「生ごみから肥料を作り、野菜を育てる」循環型社会を目指す動きが学校や企業に広がっています。身近なことろで広がる取り組みとは。
◆学校給食からストローが消えた
宗像市ではすべての小・中学校合わせて21校で、夏休みあけの8月から牛乳のストローをなくしました。プラスチックごみを減らすためです。宗像市は給食のストロー廃止で、年間に約530キロのプラスチックごみを削減し、約1.5トンのCO2を減らす効果があるとしています。
◆給食の食べ残しも捨てない
さらに9月からは、自由ヶ丘小学校の3年生(約58人)が、生ごみなどを微生物の働きによって分解して堆肥化する「コンポスト」を始めました。給食で食べ残したごはんやパンのほか、調理の過程で出た野菜の切れ端などを粉末状にした竹と混ぜ合わせていきます。
小学3年の児童
「ちょっと臭かったけれど、混ぜるのが楽しかったです」
「給食の生ごみも減らせるし、お花や植物の肥料になるからです」
毎週火曜日を「コンポストの日」として堆肥になるまでの過程を観察するほか、できあがった肥料を学校で育てる野菜や花に使う予定です。
自由ヶ丘小学校 杉山修二校長
「食べ残しは出さないようにしようとか、出たときもこういう風に資源に活用していける、つなげていける。とてもいい勉強になっているのではないかなと思ってます」
◆企業にも広がる生ごみ堆肥化
一方、こちらは宗像市の農家レストラン「まねき猫」です。無農薬にこだわった自家製の野菜をたっぷり使った手作りピザが人気で、店舗では野菜や加工品を販売するほか、農業体験も行っています。
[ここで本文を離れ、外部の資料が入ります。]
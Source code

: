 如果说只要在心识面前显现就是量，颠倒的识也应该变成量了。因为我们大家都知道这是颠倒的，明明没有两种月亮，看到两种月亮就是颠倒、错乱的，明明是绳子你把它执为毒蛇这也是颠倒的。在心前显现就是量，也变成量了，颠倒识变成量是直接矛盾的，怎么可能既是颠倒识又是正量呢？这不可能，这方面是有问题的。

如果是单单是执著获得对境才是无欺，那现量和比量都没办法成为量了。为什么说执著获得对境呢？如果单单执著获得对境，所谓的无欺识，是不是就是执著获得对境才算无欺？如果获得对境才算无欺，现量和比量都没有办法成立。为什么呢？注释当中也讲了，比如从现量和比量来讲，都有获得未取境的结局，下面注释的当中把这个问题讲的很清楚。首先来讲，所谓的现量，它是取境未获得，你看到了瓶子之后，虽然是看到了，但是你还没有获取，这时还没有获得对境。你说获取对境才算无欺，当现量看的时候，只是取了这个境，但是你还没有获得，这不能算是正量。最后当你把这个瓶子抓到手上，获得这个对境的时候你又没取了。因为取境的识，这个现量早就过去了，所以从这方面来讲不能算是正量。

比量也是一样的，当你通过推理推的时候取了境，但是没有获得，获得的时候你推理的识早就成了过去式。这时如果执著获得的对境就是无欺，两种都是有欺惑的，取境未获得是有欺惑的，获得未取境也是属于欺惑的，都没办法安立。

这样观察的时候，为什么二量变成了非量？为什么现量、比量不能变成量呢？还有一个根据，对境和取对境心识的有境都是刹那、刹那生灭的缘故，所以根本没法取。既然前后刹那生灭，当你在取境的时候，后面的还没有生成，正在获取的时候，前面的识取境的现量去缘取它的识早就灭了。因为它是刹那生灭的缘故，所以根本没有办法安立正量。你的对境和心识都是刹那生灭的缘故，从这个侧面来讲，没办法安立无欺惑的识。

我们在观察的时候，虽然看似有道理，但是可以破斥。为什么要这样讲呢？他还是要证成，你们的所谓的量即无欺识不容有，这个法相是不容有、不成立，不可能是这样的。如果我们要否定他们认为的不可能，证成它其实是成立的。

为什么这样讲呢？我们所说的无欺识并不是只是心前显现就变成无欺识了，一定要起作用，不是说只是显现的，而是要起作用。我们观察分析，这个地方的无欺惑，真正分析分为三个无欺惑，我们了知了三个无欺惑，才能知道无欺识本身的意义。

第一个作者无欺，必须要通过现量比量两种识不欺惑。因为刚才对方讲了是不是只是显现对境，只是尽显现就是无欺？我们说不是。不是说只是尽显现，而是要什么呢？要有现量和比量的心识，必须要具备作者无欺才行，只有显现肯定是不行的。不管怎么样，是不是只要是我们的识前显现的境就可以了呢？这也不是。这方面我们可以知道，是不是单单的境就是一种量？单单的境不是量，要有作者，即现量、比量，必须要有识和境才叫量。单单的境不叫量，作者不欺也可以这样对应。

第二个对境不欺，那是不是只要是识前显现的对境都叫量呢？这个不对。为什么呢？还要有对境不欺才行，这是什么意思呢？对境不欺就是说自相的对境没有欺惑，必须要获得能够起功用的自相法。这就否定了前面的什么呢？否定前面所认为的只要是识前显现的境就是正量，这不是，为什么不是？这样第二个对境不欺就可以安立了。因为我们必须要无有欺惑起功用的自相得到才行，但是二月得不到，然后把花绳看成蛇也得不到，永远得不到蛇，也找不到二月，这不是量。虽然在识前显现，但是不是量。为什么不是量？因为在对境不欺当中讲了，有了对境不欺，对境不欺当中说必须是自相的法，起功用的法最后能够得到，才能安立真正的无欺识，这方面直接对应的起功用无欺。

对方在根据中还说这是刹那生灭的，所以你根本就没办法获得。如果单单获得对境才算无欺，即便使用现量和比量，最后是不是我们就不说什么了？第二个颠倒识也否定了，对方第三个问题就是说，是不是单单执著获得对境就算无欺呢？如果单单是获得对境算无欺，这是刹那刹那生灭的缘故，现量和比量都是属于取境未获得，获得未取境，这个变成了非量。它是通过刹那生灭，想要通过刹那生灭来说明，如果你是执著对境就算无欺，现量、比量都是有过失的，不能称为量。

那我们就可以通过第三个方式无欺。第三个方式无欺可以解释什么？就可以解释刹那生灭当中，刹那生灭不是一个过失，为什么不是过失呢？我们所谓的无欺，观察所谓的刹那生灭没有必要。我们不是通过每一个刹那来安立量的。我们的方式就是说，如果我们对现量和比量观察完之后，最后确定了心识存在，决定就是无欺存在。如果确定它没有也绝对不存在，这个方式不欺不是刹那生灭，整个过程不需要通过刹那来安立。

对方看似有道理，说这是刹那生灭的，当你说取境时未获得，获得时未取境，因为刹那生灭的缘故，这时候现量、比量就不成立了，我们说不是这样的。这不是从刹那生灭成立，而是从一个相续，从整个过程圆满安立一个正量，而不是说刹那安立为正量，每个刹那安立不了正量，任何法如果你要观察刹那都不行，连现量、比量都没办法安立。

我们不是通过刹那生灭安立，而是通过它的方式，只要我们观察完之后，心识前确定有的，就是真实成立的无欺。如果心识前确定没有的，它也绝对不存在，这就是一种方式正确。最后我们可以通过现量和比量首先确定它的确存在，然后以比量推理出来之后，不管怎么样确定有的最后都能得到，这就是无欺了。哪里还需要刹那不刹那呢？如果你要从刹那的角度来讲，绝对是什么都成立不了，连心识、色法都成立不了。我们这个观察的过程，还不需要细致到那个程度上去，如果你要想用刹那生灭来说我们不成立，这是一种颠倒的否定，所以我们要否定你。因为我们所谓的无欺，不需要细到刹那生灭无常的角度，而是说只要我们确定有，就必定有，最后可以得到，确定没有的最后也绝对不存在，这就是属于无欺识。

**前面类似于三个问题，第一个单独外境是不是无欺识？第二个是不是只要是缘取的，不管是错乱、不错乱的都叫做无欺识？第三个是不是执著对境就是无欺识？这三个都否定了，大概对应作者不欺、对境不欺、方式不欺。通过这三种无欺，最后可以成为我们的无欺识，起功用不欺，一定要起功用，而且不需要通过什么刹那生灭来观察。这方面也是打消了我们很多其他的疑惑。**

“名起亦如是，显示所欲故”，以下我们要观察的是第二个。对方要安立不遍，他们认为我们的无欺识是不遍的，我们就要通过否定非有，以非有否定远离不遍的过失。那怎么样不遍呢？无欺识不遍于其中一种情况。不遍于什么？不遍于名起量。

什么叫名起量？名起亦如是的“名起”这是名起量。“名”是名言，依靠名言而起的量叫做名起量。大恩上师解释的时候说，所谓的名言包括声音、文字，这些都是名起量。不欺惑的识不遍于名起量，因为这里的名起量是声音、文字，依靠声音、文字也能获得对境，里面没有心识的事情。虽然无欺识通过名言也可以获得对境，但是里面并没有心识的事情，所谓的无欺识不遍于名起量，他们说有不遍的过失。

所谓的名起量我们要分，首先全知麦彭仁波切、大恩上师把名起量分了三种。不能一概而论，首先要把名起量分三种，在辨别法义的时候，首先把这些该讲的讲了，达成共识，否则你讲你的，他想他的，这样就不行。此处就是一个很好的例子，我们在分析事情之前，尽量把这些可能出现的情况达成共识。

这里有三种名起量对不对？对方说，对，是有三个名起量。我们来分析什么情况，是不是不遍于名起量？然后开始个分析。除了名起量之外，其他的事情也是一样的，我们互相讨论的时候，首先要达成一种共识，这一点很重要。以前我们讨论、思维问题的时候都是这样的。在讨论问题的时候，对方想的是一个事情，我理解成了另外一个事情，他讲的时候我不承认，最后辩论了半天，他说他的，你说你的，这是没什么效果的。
この日、レストランに隣接する畑では地元のボランティアらがブロッコリーや白菜の苗を植える作業を行っていました。魚などの生ごみを発酵させて作った肥料で野菜作りが行われています。
ボランティアスタッフ
「化学肥料ではなく自然の『ぼかし肥料』ですね、それを活性炭と混ぜます。野菜の甘みが全く違います」
◆蜂蜜や炭を混ぜて発酵させる
使用しているのは自社の工場で生産する「ぼかし肥料」です。工場には宗像市内の飲食店や道の駅から毎朝約100キロの生ごみが届きます。魚介類を中心とした生ごみを専用の機械で加熱・粉砕したあと、糠と炭、糖蜜や水などと混ぜ合わせ、むしろをかけて発酵させます。記者が触れてみると・・・。
RKB三浦良介記者
「あ、熱いですね、すごい」
堆肥づくりに取り組む まねき猫 清水二三雄さん
「50℃から60℃近くになっているんです。ただの魚粉と糠なんですけどね。この熱が20℃くらいにならないと製品にはなりません」
温度が均等になるよう1週間ごとに土を混ぜて発酵させると約3か月で「ぼかし肥料」ができあがります。
◆「生ごみを燃やすのはやめよう」と言いたい
まねき猫 岩佐政子取締役
「魚介類とかお肉とか野菜くずというのは循環させて土に戻した方が環境にも優しくて、微生物の多い豊かな土作りに役立ちます。生ごみを燃やすのはやめましょうと私は言いたい。宗像市は海と山の幸が豊富なので、それを生かして環境を良くしていきたいなと思います」
◆家庭の燃えるごみの4割は生ごみ
昨年度、宗像市の家庭から出た燃えるごみは約1万6000トンで、生ごみはその42%にあたる約6700トンと推計されています。宗像市では生ごみの量を減らすために、コンポストを普及させたい考えで、専用の容器を購入する際には、費用の半分を補助しています。(上限1000円) 生ごみから肥料を作り、野菜を育てる。循環型社会を目指す取り組みが、子供達やレストランなど身近なところでも広がりを見せています。